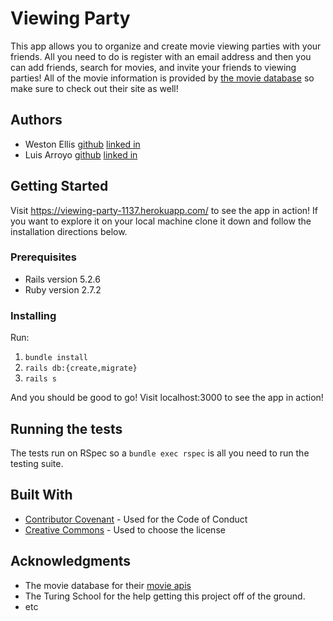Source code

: 
# Viewing Party

This app allows you to organize and create movie viewing parties with your friends. All you need to do is register with an email address and then you can add friends, search for movies, and invite your friends to viewing parties! All of the movie information is provided by [the movie database](https://www.themoviedb.org/) so make sure to check out their site as well!

## Authors

- Weston Ellis [github](https://github.com/WMudgeEllis) [linked in](https://www.linkedin.com/in/weston-mudge-ellis)
- Luis Arroyo [github](https://github.com/dat1guyluigi) [linked in](https://www.linkedin.com/in/luis-arroyo-65a954181/)

## Getting Started

Visit https://viewing-party-1137.herokuapp.com/ to see the app in action! If you want to explore it on your local machine clone it down and follow the installation directions below.

### Prerequisites

- Rails version 5.2.6
- Ruby version 2.7.2

### Installing
    
Run:

1.  ```bundle install```
2.  ```rails db:{create,migrate}```
3.  ```rails s```

And you should be good to go! Visit localhost:3000 to see the app in action!

## Running the tests

The tests run on RSpec so a ```bundle exec rspec``` is all you need to run the testing suite.

## Built With

  - [Contributor Covenant](https://www.contributor-covenant.org/) - Used
    for the Code of Conduct
  - [Creative Commons](https://creativecommons.org/) - Used to choose
    the license

## Acknowledgments

  - The movie database for their [movie apis](https://developers.themoviedb.org/4/getting-started/authorization)
  - The Turing School for the help getting this project off of the ground.
  - etc
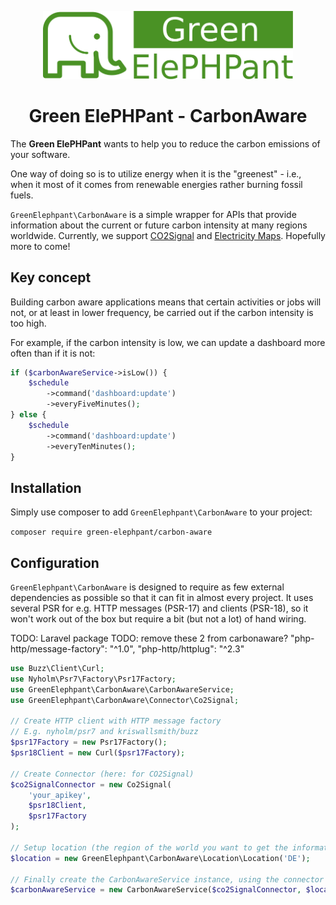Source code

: <p align="center">
	<img src="./docs/images/green-elephpant-logo.svg" alt="Green ElePHPant" width="400">
</p>

<h1 align="center">Green ElePHPant - CarbonAware</h1>

The **Green ElePHPant** wants to help you to reduce the carbon emissions of your software.

One way of doing so is to utilize energy when it is the "greenest" - i.e., when it most of it comes from renewable 
energies rather burning fossil fuels.

`GreenElephpant\CarbonAware` is a simple wrapper for APIs that provide information about the current or future carbon 
intensity at many regions worldwide. Currently, we support [CO2Signal](https://www.co2signal.com/) and 
[Electricity Maps](https://www.electricitymaps.com/). Hopefully more to come!

## Key concept

Building carbon aware applications means that certain activities or jobs will not, or at least in lower frequency, be 
carried out if the carbon intensity is too high.

For example, if the carbon intensity is low, we can update a dashboard more often than if it is not:

```php
if ($carbonAwareService->isLow()) {
    $schedule
        ->command('dashboard:update')
        ->everyFiveMinutes();
} else {
    $schedule
        ->command('dashboard:update')
        ->everyTenMinutes();
}
```

## Installation

Simply use composer to add `GreenElephpant\CarbonAware` to your project:

`composer require green-elephpant/carbon-aware`

## Configuration

`GreenElephpant\CarbonAware` is designed to require as few external dependencies as possible so that it can fit in 
almost every project. It uses several PSR for e.g. HTTP messages (PSR-17) and clients (PSR-18), so it won't work out 
of the box but require a bit (but not a lot) of hand wiring.

TODO: Laravel package
TODO: remove these 2 from carbonaware?
"php-http/message-factory": "^1.0",
"php-http/httplug": "^2.3"

```php
use Buzz\Client\Curl;
use Nyholm\Psr7\Factory\Psr17Factory;
use GreenElephpant\CarbonAware\CarbonAwareService;
use GreenElephpant\CarbonAware\Connector\Co2Signal;

// Create HTTP client with HTTP message factory
// E.g. nyholm/psr7 and kriswallsmith/buzz
$psr17Factory = new Psr17Factory();
$psr18Client = new Curl($psr17Factory);

// Create Connector (here: for CO2Signal)
$co2SignalConnector = new Co2Signal(
    'your_apikey',
    $psr18Client,
    $psr17Factory
);

// Setup location (the region of the world you want to get the information for)
$location = new GreenElephpant\CarbonAware\Location\Location('DE');

// Finally create the CarbonAwareService instance, using the connector and the location
$carbonAwareService = new CarbonAwareService($co2SignalConnector, $location);
```


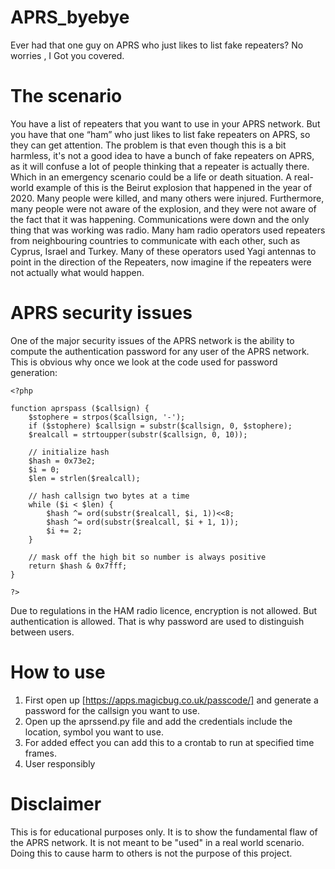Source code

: # APRS_byebye
Ever had that one guy on APRS who just likes to list fake repeaters? No worries , I Got you covered. 
# The scenario
You have a list of repeaters that you want to use in your APRS network. But you have that one “ham” who just likes to list fake repeaters on APRS, so they can get attention. The problem is that even though this is a bit harmless, it's not a good idea to have a bunch of fake repeaters on APRS, as it will confuse a lot of people thinking that a repeater is actually there. Which in an emergency scenario could be a life or death situation. A real-world example of this is the Beirut explosion that happened in the year of 2020. Many people were killed, and many others were injured. Furthermore, many people were not aware of the explosion, and they were not aware of the fact that it was happening. Communications were down and the only thing that was working was radio. Many ham radio operators used repeaters from neighbouring countries to communicate with each other, such as Cyprus, Israel and Turkey. Many of these operators used Yagi antennas to point in the direction of the Repeaters, now imagine if the repeaters were not actually what would happen. 
# APRS security issues
One of the major security issues of the APRS network is the ability to compute the authentication password for any user of the APRS network. 
This is obvious why once we look at the code used for password generation:
```
<?php

function aprspass ($callsign) { 
	$stophere = strpos($callsign, '-'); 
	if ($stophere) $callsign = substr($callsign, 0, $stophere); 
	$realcall = strtoupper(substr($callsign, 0, 10)); 

	// initialize hash 
	$hash = 0x73e2; 
	$i = 0; 
	$len = strlen($realcall); 

	// hash callsign two bytes at a time 
	while ($i < $len) { 
		$hash ^= ord(substr($realcall, $i, 1))<<8; 
		$hash ^= ord(substr($realcall, $i + 1, 1)); 
		$i += 2; 
	} 

	// mask off the high bit so number is always positive 
	return $hash & 0x7fff; 
} 

?>
```
Due to regulations in the HAM radio licence, encryption is not allowed. But authentication is allowed. That is why password are used to distinguish  between users. 

# How to use 

1. First open up [https://apps.magicbug.co.uk/passcode/] and generate a password for the callsign you want to use. 
2. Open up the aprssend.py file and add the credentials include the location, symbol you want to use.
3. For added effect you can add this to a crontab to run at specified time frames. 
4. User responsibly 

# Disclaimer

This is for educational purposes only. It is to show the fundamental flaw of the APRS network. It is not meant to be "used" in a real world scenario. Doing this to cause harm to others is not the purpose of this project.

Task to carry out | Write out the lines of the entries above exactly, beginning with the first and ending with the line that contains "## Getting Started". No picture goes in.

Your response |
Source code

: 
# Viewing Party

This app allows you to organize and create movie viewing parties with your friends. All you need to do is register with an email address and then you can add friends, search for movies, and invite your friends to viewing parties! All of the movie information is provided by [the movie database](https://www.themoviedb.org/) so make sure to check out their site as well!

## Authors

- Weston Ellis [github](https://github.com/WMudgeEllis) [linked in](https://www.linkedin.com/in/weston-mudge-ellis)
- Luis Arroyo [github](https://github.com/dat1guyluigi) [linked in](https://www.linkedin.com/in/luis-arroyo-65a954181/)

## Getting Started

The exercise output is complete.